Tagged "Kindergarten"

Socialization at school

Posted by Deborah Grauzam on


Sometimes it is weird how you will look back on certain times in your life and see the struggles you had quite clearly.  But at the time, you are simply so in the moment that you don’t really realize just how tough it was.  I will use the example of how we handled the socialization at school.

When your child has special needs, their road in life is unique.  Filled with milestones that occur on their time frame.  One of the huge milestones in life is the biggest social scene called school, be it preschool or Kindergarten.

Elizabeth, as many know, has Sensory Processing Disorder or SPD and Global Dyspraxia.  Both conditions affect her ability to:

  • Talk,
  • Interact with peers,
  • Be comfortable in public situations.

So, how to begin?


When we entered Elizabeth into her first preschool, we made sure to inform them of her disorders, giving them examples of how Elizabeth might act when overwhelmed or frightened.  But what we did not do was work with Elizabeth on how to act or behave.  I think we were so darned proud of the fact that she was in the preschool and wanted to be there and was happy to be there, that we allowed the teachers and staff to help us learn the ways this thing called preschool worked.  We learned to work with the teachers and truly, the pressure was off here as she was still so young.

We began to see just how social Elizabeth was when she entered her Pre-K program.  Here things got a bit more serious as they did:

  • School work,

  • Gym class,

  • Participated in stations for learning,

  • Prepared them for entry into school.

I think this time was so fun for Elizabeth, she loved being with the other children, but her language held her back a great deal.  It was here that we began to really rely on the teachers to encourage interactions and friendships inside the classroom.  Again, it is important to remember that we told them all about Elizabeth which is something that can never not be done.  But we also found ourselves asking about these buddies and friendships.  It is hard to watch typical interactions taking place around you when your child is not capable of those things.  But I offer out, that sharing your thoughts and feelings with these teachers can help tremendously.

How to continue?


We started reading social stories to Elizabeth, started discussing them with Elizabeth. For children with special needs, it is the repetition and frequency of things that helps them process information.  So with that in mind, we read the stories often.

We would at times:

  • Adapt them to her situations at school,

  • Write ones to fit her needs,

  • Write funny ones to help make a point.

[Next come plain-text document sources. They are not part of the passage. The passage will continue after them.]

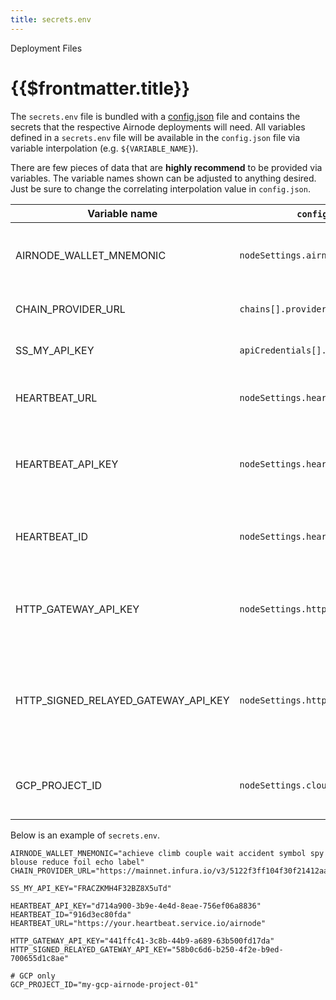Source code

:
 ```yaml
---
title: secrets.env
---
```


<TitleSpan>Deployment Files</TitleSpan>

# {{$frontmatter.title}}

The `secrets.env` file is bundled with a [config.json](config-json.md) file and
contains the secrets that the respective Airnode deployments will need. All
variables defined in a `secrets.env` file will be available in the `config.json`
file via variable interpolation (e.g. `${VARIABLE_NAME}`).

There are few pieces of data that are **highly recommend** to be provided via
variables. The variable names shown can be adjusted to anything desired. Just be
sure to change the correlating interpolation value in `config.json`.

| Variable name                       | `config.json` field name                       | Description                                                         |
| ----------------------------------- | ---------------------------------------------- | ------------------------------------------------------------------- |
| AIRNODE_WALLET_MNEMONIC             | `nodeSettings.airnodeWalletMnemonic`           | The wallet mnemonic that will be used by the Airnode                |
| CHAIN_PROVIDER_URL                  | `chains[].providers.<name>.url`                | The blockchain provider url                                         |
| SS_MY_API_KEY                       | `apiCredentials[].securitySchemeValue`         | A security scheme value                                             |
| HEARTBEAT_URL                       | `nodeSettings.heartbeat.url`                   | The URL to make the heartbeat request to                            |
| HEARTBEAT_API_KEY                   | `nodeSettings.heartbeat.apiKey`                | The API key to authenticate against the heartbeat URL               |
| HEARTBEAT_ID                        | `nodeSettings.heartbeat.id`                    | The Airnode heartbeat ID for accounting purposes                    |
| HTTP_GATEWAY_API_KEY                | `nodeSettings.httpGateway.apiKey`              | The API key to authenticate against the HTTP gateway                |
| HTTP_SIGNED_RELAYED_GATEWAY_API_KEY | `nodeSettings.httpSignedRelayedGateway.apiKey` | The API key to authenticate against the signed relayed HTTP gateway |
| GCP_PROJECT_ID                      | `nodeSettings.cloudProvider.projectId`         | (GCP only) The GCP project ID for deployment                        |

Below is an example of `secrets.env`.

<!-- TODO: Reference a file from Airnode examples instead -->

```
AIRNODE_WALLET_MNEMONIC="achieve climb couple wait accident symbol spy blouse reduce foil echo label"
CHAIN_PROVIDER_URL="https://mainnet.infura.io/v3/5122f3ff104f30f21412aa38fd143d53"

SS_MY_API_KEY="FRACZKMH4F32BZ8X5uTd"

HEARTBEAT_API_KEY="d714a900-3b9e-4e4d-8eae-756ef06a8836"
HEARTBEAT_ID="916d3ec80fda"
HEARTBEAT_URL="https://your.heartbeat.service.io/airnode"

HTTP_GATEWAY_API_KEY="441ffc41-3c8b-44b9-a689-63b500fd17da"
HTTP_SIGNED_RELAYED_GATEWAY_API_KEY="58b0c6d6-b250-4f2e-b9ed-700655d1c8ae"

# GCP only
GCP_PROJECT_ID="my-gcp-airnode-project-01"
```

These stories are a wonderful springboard for a discussion (be it more one way than two way due to Elizabeth’s speech delays).  But the ideas and thoughts start to flow and that can never be a bad thing.

What to do next?


Sure I could mean you meeting up with a friend to vent, but in this case I mean a friend for your child. J Yes, as much as this may send a cold wash of fear over you to read, it is something that we did at an early time.  It was not easy, it was not relaxing, but Elizabeth was happy to have the time with a friend.  Sometimes it went so well and other times I was hyper-aware of how uncomfortable the whole situation was.

But we tried it again. And we talked about it after the time was done. And we talked some more. All of which helped Elizabeth grow.

How to continue?


The thing about social stories is that they are neat, tidy and everyone says everything just right. These are helpful and needed stories but I will say from vast personal experience, that never, not one time did something go just like a social story says it would.  There would always be some renegade person who would be in line at the store and instead of saying what the script said they would, they would say how pretty Elizabeth was or ask what grade she was in and then all bets were off as to the responses from there.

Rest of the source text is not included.